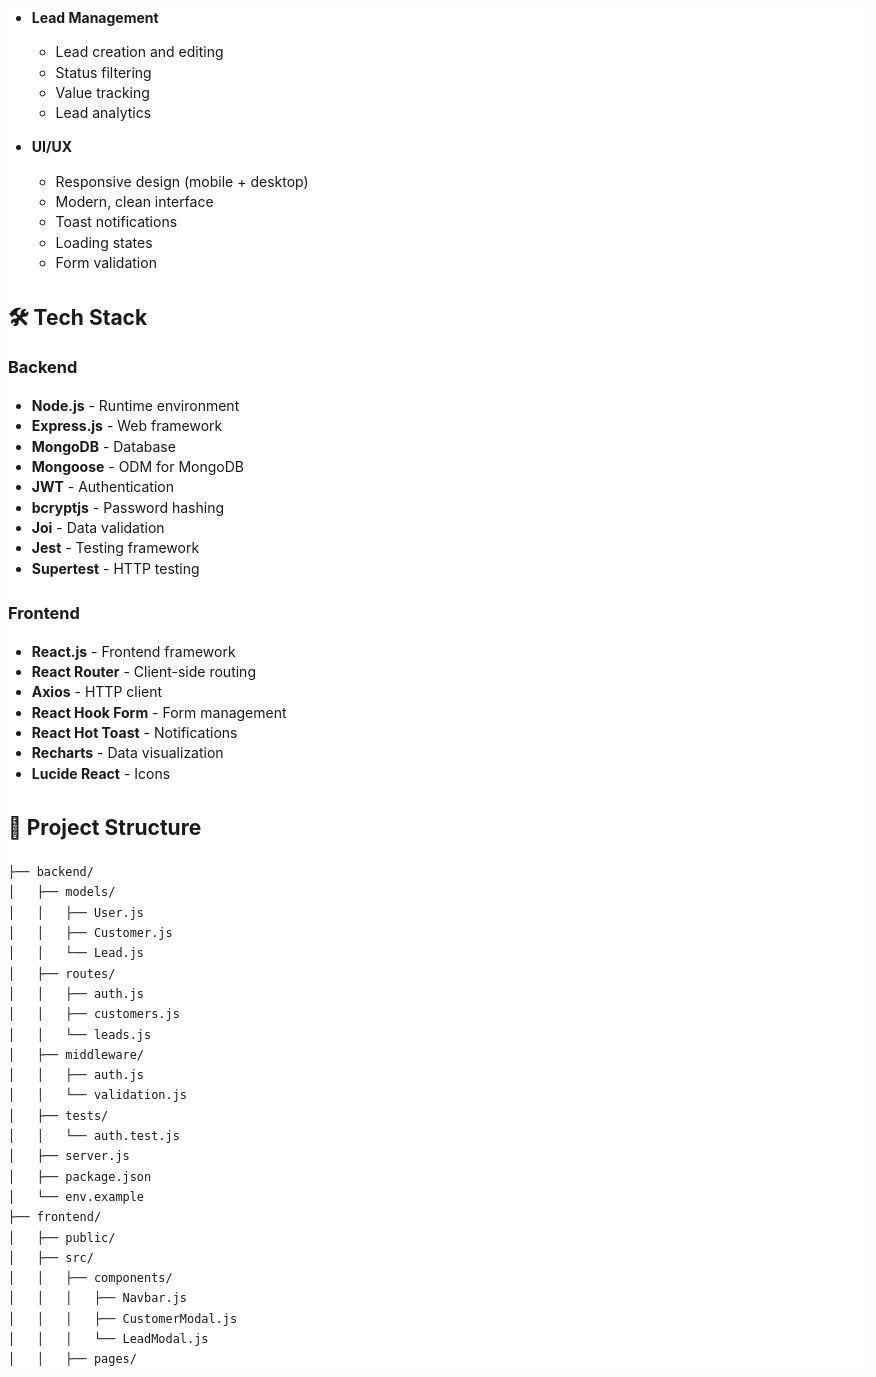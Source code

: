 - **Lead Management**
  - Lead creation and editing
  - Status filtering
  - Value tracking
  - Lead analytics

- **UI/UX**
  - Responsive design (mobile + desktop)
  - Modern, clean interface
  - Toast notifications
  - Loading states
  - Form validation

## 🛠 Tech Stack

### Backend
- **Node.js** - Runtime environment
- **Express.js** - Web framework
- **MongoDB** - Database
- **Mongoose** - ODM for MongoDB
- **JWT** - Authentication
- **bcryptjs** - Password hashing
- **Joi** - Data validation
- **Jest** - Testing framework
- **Supertest** - HTTP testing

### Frontend
- **React.js** - Frontend framework
- **React Router** - Client-side routing
- **Axios** - HTTP client
- **React Hook Form** - Form management
- **React Hot Toast** - Notifications
- **Recharts** - Data visualization
- **Lucide React** - Icons

## 📁 Project Structure

```
├── backend/
│   ├── models/
│   │   ├── User.js
│   │   ├── Customer.js
│   │   └── Lead.js
│   ├── routes/
│   │   ├── auth.js
│   │   ├── customers.js
│   │   └── leads.js
│   ├── middleware/
│   │   ├── auth.js
│   │   └── validation.js
│   ├── tests/
│   │   └── auth.test.js
│   ├── server.js
│   ├── package.json
│   └── env.example
├── frontend/
│   ├── public/
│   ├── src/
│   │   ├── components/
│   │   │   ├── Navbar.js
│   │   │   ├── CustomerModal.js
│   │   │   └── LeadModal.js
│   │   ├── pages/
```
* * * * * * * * *
What is being asked
Filter the records for lines holding the string "validation". Copy each one.

Reply to the task
  - Form validation
- **Joi** - Data validation
│   │   └── validation.js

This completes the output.